The Monterosa olive oils are divided into five varieties, four monovarietals and a blend. The Cobrança is the spiciest and most bitter of the range. It is produced from an olive from Trás-os-Montes, with a strong aroma of fresh herbs, green and ripe fruit. José Damão suggests it be used in a more intense dish, such as bacalhau(salted cod).

The big star is the Maçanilha. The olive is native to the Algarve and, in 2012 in New York (Monterosa’s first entry in a competition), this monovarietal was considered the best olive oil in the mild category in the Northern Hemisphere. “We proved that it’s possible to make good olive oil in the Algarve,” recalls the director. This oil has a rich aroma with hints of freshly chopped herbs, which makes for a slight heat in the throat. José Dâmaso suggests using it on a salad.
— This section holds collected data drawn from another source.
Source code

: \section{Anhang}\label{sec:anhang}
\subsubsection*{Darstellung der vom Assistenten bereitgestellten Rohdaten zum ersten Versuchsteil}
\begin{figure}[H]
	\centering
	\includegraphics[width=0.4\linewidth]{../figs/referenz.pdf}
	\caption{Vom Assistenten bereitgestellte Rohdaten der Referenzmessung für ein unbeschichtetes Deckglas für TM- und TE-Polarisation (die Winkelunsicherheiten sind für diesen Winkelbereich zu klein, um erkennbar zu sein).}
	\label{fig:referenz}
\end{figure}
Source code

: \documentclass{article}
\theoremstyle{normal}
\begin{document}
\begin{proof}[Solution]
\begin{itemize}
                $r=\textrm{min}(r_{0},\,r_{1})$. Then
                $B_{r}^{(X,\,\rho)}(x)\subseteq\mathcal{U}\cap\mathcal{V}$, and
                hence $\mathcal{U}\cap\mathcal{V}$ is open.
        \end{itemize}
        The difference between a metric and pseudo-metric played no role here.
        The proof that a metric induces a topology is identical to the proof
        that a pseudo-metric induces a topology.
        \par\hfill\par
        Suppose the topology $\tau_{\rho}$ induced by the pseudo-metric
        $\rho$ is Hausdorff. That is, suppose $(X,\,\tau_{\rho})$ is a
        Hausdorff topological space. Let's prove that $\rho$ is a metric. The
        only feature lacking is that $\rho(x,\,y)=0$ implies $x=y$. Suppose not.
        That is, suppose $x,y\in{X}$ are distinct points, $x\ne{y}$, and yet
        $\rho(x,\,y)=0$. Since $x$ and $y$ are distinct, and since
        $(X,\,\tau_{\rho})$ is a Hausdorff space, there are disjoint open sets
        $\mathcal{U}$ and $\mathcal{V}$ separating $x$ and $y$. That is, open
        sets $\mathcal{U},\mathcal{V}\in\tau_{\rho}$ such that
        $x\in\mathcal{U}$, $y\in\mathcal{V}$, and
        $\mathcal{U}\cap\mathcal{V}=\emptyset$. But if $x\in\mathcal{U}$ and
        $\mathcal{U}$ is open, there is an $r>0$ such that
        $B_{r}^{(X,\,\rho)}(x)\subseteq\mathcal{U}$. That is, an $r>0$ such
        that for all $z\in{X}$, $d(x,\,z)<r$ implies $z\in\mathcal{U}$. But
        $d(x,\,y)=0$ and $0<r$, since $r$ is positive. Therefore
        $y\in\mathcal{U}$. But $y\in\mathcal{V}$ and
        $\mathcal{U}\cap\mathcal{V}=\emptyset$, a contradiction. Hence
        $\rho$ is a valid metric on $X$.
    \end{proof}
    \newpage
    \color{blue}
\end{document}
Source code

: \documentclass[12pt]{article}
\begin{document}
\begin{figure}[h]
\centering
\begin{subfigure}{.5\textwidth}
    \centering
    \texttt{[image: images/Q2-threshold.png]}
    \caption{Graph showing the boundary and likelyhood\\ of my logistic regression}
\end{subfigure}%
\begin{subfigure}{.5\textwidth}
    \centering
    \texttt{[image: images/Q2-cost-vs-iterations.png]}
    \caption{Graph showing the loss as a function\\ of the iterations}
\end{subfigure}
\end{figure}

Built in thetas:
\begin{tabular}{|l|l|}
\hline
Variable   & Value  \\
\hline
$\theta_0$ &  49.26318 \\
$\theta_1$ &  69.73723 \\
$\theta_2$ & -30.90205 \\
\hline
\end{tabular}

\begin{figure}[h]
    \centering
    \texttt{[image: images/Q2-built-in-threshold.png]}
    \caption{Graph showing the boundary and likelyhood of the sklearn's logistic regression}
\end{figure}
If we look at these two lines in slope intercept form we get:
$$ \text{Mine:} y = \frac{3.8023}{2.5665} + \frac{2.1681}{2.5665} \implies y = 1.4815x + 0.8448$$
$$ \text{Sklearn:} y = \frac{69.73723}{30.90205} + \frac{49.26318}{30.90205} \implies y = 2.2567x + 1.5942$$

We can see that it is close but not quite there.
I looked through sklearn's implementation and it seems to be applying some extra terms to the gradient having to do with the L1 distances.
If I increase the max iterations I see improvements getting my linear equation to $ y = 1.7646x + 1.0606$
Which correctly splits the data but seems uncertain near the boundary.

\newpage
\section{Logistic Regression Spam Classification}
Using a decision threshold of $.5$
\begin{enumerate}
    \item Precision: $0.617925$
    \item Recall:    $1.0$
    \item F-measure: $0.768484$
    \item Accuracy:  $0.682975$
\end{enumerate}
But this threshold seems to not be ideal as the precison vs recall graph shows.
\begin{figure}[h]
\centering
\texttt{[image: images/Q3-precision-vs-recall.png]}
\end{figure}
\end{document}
Next is the Picual, made with a Spanish olive. The taste is strong in the mouth, but balanced, with aromas of fresh herbs, spices and a decidedly spicy and slightly bitter aftertaste. For Dâmaso, it is the perfect complement for a slice of presunto pata negra (black pork cured ham). Verdeal, the last of the monovarietals is produced with an olive from northern Portugal. It is a very smooth oil, with a pleasant aroma of fresh herbs and almonds. “It can replace butter on a toast,” says the expert.

Finally, the Selection, Monterosa’s only blend, is a combination of spicy and fruity, enhanced by a bitter trace. According to José Dâmaso, it is a variety that blends the best of the oils, “the aroma of Maçanilha, the spiciness of the Picual and the bitterness of the Cobrançosa, in ideal proportions”. He says it is perfect for drizzling over grilled fish.

Any of the varieties can be purchased through the company’s website or in gourmet stores. There are 250-millilitre bottles at €11 and 500 millilitres for €20. The Monterosa Nurseries also host guided tours of the olive grove and the mill, with olive-oil tastings. Tickets can be purchased at the Online Ticket Office (BOL) and cost €10 per adult and €5 for children aged 6 to 12.